▸ **Task instructions**
The line with "Evaluation & Validation", the line with "- SHAP/LIME analysis", and all lines between them in the material below: return these exactly, and no others.

___ Extracted entries ___

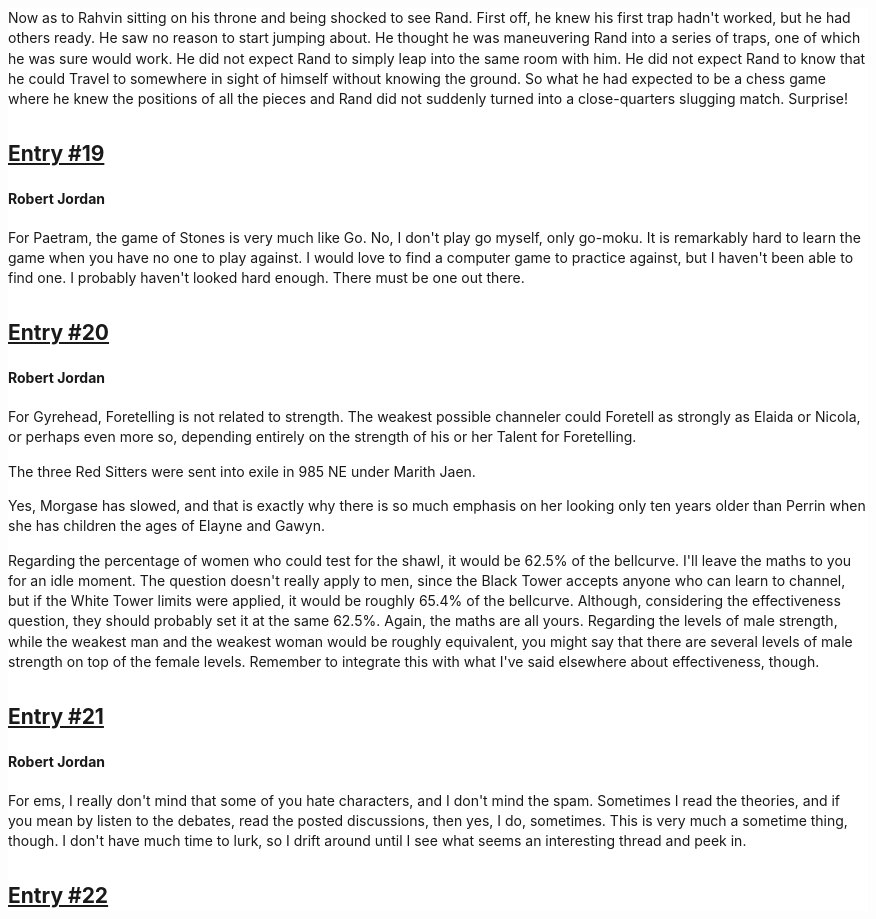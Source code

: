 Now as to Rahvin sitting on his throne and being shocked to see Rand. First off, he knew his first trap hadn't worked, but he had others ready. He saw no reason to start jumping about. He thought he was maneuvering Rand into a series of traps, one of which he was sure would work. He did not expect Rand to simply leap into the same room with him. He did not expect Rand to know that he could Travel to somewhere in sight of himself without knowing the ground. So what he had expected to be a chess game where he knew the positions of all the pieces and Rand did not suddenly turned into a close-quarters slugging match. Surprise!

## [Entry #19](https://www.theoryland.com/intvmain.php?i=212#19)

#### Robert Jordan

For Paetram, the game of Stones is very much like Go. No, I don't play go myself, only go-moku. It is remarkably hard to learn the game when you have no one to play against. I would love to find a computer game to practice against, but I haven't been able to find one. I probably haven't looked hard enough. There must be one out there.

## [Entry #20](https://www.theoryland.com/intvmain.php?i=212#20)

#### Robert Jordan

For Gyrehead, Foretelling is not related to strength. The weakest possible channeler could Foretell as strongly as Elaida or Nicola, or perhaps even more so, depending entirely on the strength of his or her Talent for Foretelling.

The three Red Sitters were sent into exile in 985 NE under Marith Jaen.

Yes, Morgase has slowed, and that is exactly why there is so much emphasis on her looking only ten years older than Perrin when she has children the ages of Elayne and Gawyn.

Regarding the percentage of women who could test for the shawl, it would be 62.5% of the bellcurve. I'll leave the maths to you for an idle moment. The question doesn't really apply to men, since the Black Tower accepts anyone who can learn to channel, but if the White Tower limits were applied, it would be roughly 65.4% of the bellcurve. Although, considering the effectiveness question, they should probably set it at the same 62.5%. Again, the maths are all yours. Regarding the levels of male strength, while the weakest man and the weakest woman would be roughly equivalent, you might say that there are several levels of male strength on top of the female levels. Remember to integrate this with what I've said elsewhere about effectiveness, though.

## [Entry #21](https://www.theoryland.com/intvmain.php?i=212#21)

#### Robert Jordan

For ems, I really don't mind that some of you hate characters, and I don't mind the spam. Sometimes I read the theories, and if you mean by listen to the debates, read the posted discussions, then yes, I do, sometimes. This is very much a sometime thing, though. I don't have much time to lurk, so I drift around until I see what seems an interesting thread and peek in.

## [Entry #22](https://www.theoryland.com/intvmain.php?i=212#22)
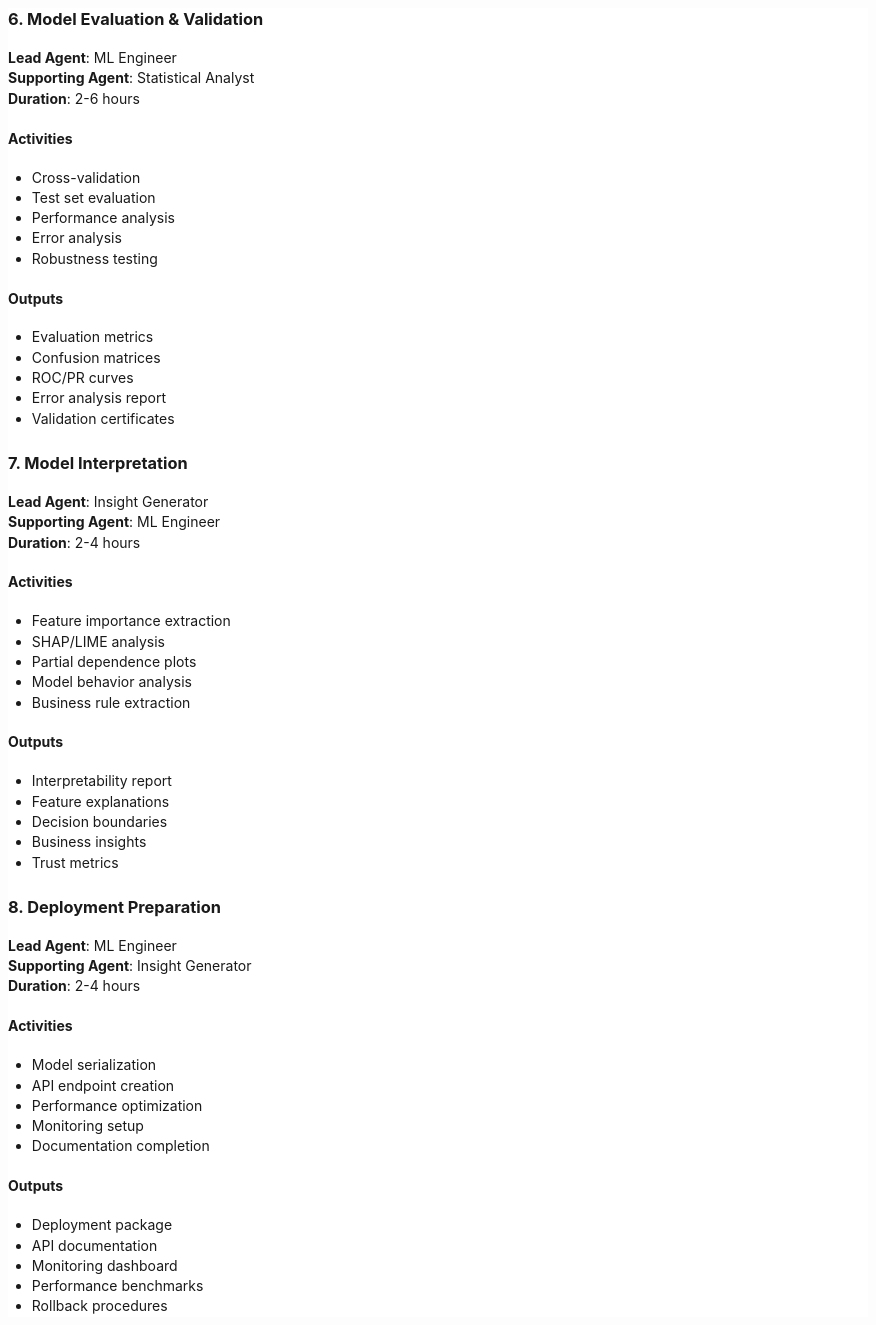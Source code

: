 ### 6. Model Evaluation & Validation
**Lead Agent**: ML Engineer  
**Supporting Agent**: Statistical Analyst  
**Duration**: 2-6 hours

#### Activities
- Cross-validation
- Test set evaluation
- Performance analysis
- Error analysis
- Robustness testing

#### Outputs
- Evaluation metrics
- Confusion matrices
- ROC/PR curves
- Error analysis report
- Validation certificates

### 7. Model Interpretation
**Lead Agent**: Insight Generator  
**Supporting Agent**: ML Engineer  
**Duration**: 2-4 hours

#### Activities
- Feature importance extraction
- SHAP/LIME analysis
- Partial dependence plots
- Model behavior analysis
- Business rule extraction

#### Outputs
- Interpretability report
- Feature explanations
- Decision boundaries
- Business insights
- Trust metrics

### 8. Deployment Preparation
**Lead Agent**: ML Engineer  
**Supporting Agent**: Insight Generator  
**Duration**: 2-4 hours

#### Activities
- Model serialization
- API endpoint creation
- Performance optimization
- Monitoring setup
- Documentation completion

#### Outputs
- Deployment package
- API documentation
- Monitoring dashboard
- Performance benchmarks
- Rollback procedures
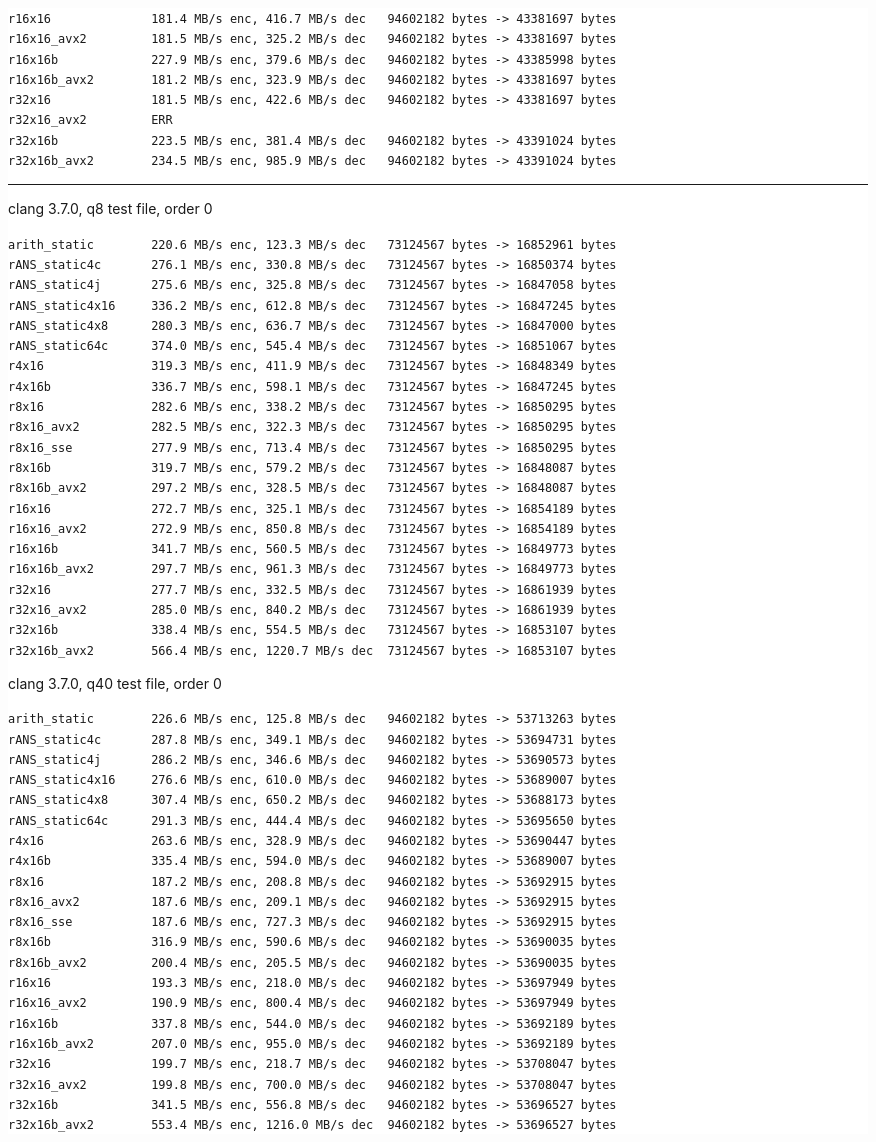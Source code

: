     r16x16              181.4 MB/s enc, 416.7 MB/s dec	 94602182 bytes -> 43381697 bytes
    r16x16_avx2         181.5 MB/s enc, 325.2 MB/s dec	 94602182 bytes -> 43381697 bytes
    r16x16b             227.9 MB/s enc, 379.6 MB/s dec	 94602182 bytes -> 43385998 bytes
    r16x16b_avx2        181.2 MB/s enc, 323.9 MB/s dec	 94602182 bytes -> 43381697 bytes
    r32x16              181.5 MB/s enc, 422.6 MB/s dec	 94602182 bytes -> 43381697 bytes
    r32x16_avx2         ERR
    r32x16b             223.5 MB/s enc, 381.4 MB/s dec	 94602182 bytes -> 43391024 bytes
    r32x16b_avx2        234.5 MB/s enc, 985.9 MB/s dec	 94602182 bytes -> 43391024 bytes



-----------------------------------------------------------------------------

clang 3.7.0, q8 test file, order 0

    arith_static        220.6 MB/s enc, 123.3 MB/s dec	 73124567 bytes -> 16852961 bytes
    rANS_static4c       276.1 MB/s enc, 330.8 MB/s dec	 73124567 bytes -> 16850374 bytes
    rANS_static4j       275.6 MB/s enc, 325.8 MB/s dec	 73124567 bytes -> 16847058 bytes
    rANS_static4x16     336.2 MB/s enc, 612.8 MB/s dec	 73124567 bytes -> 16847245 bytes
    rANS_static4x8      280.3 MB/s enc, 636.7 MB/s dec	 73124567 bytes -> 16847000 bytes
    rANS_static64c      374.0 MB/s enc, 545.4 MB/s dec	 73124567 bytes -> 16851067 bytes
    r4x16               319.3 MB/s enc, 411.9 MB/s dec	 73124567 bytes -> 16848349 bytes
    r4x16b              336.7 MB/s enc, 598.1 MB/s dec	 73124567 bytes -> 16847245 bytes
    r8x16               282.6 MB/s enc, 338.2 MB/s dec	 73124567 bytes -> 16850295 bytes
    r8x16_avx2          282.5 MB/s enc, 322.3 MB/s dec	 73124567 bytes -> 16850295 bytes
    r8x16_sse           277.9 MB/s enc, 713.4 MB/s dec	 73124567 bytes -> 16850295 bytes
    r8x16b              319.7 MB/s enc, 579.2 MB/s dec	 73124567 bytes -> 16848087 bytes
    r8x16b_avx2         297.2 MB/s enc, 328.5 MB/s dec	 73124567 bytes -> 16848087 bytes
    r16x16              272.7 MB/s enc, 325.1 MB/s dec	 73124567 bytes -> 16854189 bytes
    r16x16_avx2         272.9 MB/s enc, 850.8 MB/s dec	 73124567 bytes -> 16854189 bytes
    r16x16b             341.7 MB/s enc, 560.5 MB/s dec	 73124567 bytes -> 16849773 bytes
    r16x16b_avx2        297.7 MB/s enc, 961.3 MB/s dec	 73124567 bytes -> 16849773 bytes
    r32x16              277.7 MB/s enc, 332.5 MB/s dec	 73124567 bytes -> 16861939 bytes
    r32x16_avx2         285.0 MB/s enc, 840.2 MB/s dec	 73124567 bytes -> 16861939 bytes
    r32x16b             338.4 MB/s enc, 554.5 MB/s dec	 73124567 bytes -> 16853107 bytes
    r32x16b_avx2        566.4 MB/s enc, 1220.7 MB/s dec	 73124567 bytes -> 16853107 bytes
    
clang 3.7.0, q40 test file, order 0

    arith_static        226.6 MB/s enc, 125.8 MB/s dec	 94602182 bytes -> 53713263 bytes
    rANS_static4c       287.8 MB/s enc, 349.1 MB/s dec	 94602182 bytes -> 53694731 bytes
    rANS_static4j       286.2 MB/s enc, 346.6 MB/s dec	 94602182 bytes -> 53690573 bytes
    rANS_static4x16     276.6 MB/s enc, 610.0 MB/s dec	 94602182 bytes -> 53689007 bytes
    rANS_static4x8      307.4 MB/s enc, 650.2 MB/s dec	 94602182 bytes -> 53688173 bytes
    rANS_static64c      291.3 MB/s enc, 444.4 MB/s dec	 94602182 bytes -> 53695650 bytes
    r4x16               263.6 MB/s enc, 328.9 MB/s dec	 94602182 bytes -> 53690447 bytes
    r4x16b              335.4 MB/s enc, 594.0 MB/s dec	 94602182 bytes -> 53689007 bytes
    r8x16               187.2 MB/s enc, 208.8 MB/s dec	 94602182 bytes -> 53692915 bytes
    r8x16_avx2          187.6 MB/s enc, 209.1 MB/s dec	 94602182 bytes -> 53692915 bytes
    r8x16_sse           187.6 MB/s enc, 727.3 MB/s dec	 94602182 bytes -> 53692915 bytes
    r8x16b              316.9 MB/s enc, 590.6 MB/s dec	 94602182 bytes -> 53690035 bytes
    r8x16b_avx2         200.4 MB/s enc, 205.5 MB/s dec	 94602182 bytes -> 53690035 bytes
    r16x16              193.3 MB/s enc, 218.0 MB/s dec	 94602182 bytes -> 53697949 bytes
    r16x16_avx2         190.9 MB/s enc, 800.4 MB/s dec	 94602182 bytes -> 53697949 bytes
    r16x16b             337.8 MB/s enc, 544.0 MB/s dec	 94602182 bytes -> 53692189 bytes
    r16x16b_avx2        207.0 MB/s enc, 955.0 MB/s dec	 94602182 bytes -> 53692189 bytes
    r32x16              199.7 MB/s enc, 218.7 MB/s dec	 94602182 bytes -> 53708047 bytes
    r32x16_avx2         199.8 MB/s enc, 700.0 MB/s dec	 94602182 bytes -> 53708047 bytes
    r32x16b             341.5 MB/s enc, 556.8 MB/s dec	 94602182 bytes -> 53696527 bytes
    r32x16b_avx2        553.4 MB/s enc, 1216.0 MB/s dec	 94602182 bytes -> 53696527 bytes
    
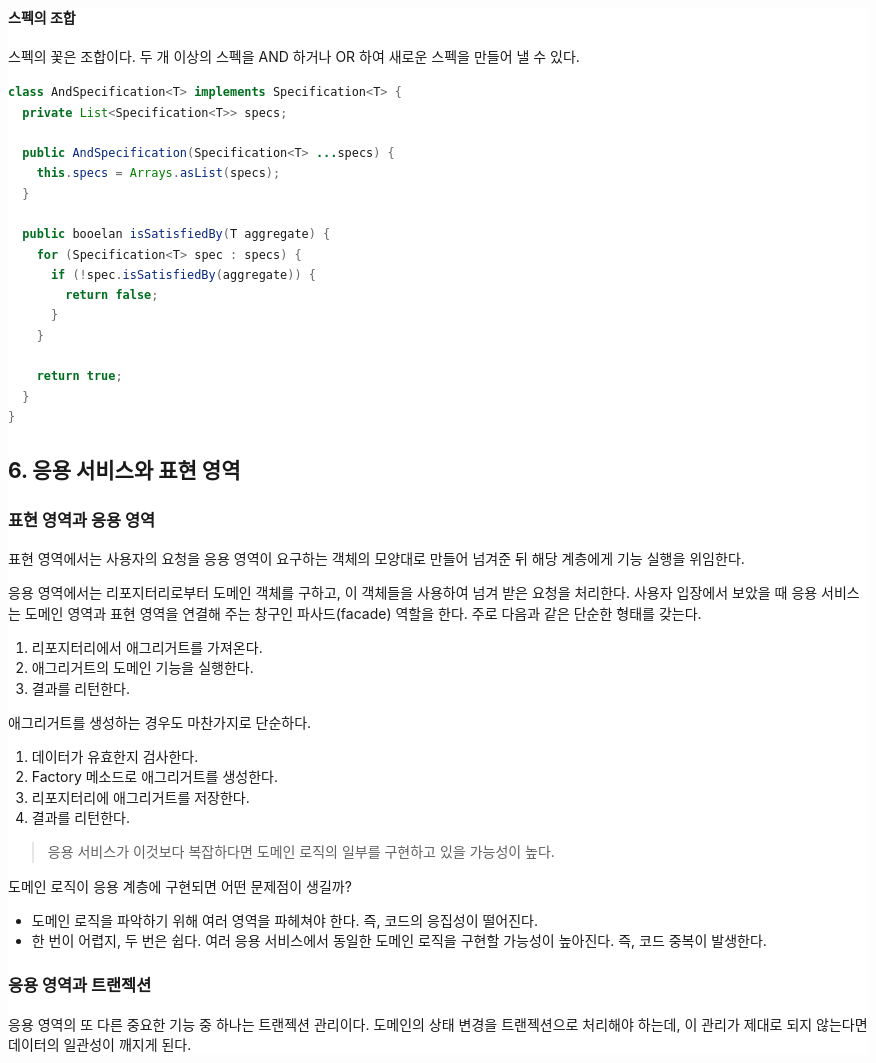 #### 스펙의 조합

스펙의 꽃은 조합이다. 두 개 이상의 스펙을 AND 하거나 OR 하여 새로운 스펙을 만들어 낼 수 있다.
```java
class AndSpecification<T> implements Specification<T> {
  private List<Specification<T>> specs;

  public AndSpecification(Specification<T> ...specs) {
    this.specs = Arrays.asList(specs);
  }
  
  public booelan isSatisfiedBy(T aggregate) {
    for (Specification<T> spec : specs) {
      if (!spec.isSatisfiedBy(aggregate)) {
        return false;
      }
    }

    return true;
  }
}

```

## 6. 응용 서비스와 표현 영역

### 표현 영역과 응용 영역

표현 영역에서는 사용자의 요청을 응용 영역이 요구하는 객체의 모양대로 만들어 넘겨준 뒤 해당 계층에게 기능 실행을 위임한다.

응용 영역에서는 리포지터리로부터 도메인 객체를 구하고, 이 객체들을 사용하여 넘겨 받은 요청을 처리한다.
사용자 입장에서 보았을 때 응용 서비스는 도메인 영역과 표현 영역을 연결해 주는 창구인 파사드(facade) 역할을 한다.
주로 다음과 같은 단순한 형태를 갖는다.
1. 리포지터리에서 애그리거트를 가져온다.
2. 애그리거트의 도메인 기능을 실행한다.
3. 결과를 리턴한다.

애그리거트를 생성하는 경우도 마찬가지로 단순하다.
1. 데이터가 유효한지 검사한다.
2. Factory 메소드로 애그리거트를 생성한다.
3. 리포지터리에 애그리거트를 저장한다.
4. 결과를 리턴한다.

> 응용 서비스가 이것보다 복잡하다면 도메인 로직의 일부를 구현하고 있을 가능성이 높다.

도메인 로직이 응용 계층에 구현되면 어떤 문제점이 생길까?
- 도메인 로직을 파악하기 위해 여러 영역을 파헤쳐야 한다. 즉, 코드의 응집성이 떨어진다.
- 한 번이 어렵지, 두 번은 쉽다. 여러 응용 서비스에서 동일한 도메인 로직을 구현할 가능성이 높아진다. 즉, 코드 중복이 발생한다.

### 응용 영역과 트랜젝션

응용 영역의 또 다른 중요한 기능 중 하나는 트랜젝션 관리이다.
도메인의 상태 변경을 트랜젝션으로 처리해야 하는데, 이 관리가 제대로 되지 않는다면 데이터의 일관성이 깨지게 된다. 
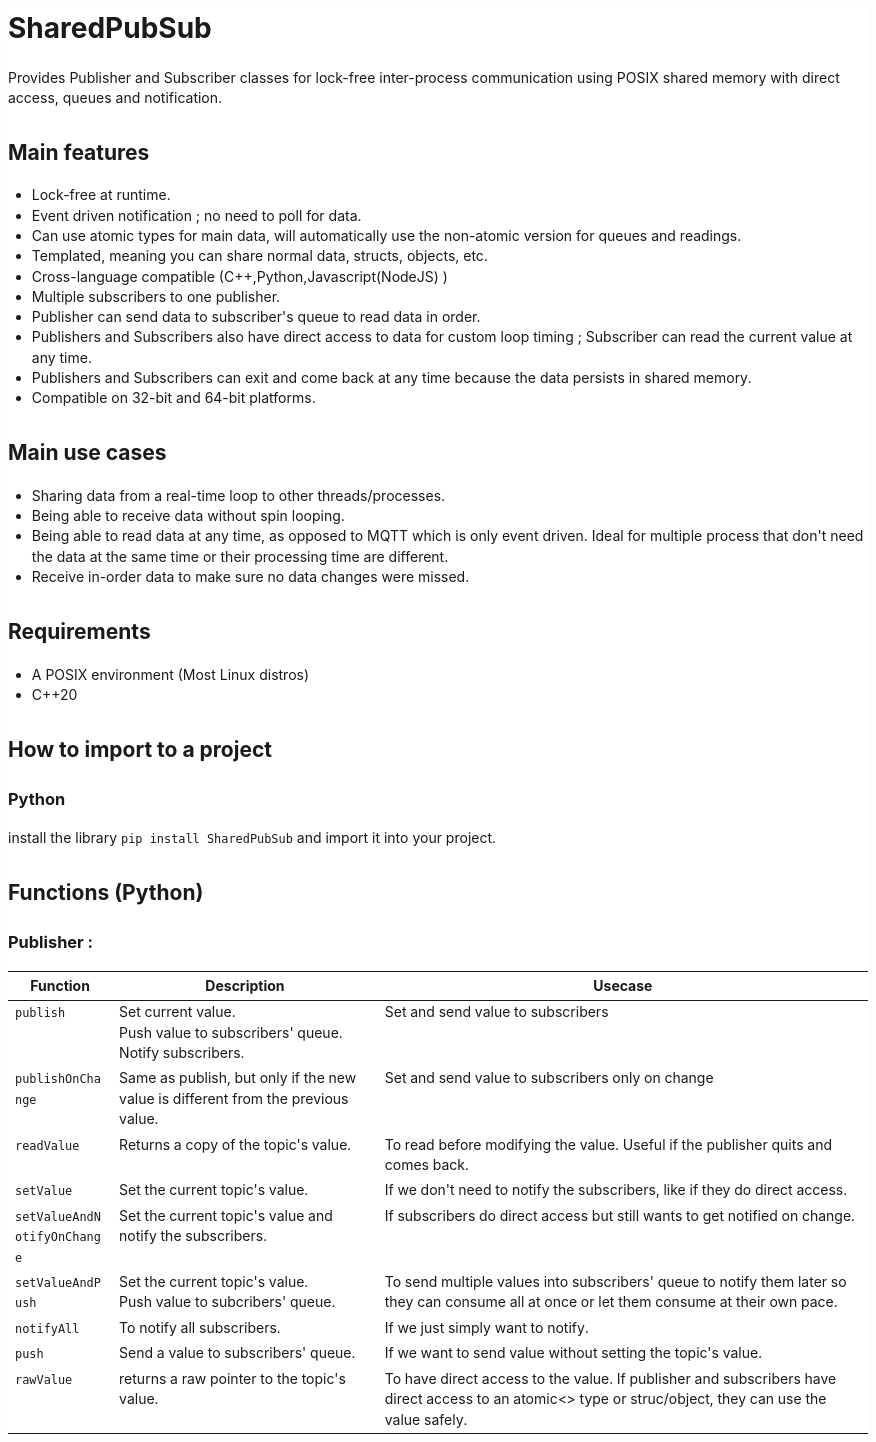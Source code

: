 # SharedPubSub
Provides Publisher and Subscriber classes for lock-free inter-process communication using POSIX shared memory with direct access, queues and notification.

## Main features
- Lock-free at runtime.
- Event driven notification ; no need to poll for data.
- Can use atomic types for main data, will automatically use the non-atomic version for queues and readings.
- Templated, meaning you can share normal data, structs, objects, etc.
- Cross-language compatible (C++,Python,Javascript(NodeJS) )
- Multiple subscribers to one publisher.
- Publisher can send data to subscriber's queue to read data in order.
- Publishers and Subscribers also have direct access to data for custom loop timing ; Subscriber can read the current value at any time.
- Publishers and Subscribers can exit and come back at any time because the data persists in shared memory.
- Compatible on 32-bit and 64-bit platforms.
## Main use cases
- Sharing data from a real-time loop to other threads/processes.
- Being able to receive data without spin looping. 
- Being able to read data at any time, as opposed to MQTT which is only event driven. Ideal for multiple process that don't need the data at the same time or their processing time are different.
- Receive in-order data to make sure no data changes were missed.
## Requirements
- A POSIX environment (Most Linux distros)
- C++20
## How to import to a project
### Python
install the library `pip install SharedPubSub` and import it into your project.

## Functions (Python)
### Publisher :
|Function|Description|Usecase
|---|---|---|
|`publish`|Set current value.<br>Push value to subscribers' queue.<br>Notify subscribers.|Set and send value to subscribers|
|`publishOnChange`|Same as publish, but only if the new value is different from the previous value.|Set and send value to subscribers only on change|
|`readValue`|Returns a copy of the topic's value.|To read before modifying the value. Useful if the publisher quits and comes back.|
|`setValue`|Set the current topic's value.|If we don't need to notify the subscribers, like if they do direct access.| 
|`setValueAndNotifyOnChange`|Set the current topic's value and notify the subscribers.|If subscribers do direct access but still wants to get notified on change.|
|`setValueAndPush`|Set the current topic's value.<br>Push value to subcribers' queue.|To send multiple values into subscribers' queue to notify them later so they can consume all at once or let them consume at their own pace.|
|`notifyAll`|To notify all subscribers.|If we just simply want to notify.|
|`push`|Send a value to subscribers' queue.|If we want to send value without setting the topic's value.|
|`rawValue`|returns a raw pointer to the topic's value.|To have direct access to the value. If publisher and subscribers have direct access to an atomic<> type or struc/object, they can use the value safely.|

___

▸ **Task answer**
: ### 6. Model Evaluation & Validation
**Lead Agent**: ML Engineer  
**Supporting Agent**: Statistical Analyst  
**Duration**: 2-6 hours

#### Activities
- Cross-validation
- Test set evaluation
- Performance analysis
- Error analysis
- Robustness testing

#### Outputs
- Evaluation metrics
- Confusion matrices
- ROC/PR curves
- Error analysis report
- Validation certificates

### 7. Model Interpretation
**Lead Agent**: Insight Generator  
**Supporting Agent**: ML Engineer  
**Duration**: 2-4 hours

#### Activities
- Feature importance extraction
- SHAP/LIME analysis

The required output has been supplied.